Report each line from the entries in which "angular" can be found.

[Stored data entries]
━━━━━━━━━━━━━━━━
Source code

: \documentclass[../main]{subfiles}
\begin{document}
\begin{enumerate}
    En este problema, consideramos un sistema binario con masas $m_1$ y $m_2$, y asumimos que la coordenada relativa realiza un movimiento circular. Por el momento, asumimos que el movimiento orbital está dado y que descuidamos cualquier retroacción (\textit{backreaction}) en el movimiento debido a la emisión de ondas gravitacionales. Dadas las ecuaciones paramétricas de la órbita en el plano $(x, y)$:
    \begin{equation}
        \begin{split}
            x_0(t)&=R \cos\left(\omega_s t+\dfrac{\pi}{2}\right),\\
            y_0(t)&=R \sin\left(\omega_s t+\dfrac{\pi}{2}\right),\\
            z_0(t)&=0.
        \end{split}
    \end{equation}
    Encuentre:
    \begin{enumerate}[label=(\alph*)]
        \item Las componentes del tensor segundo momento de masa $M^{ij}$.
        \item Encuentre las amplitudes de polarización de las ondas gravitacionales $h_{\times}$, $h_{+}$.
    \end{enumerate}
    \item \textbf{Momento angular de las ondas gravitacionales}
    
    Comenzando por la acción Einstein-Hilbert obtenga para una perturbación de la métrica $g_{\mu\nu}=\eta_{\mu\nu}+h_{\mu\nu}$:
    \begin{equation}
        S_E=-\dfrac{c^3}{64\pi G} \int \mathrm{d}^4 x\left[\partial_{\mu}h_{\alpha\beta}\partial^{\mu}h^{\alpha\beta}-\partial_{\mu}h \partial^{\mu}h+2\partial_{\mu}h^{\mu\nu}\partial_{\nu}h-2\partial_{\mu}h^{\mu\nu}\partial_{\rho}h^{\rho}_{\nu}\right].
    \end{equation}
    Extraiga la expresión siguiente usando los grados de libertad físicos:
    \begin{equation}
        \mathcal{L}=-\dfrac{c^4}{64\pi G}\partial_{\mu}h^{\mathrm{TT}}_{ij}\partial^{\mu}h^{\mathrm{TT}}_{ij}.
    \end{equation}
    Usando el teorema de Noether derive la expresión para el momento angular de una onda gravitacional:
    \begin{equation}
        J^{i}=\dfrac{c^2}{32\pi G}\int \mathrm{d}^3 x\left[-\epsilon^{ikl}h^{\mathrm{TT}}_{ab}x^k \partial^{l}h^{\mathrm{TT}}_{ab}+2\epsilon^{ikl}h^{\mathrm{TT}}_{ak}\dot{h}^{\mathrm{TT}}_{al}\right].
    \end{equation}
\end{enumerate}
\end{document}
━━━━━━━━━━━━━━━━
SOLUTION BELOW
    \item \textbf{Momento angular de las ondas gravitacionales}
    Usando el teorema de Noether derive la expresión para el momento angular de una onda gravitacional:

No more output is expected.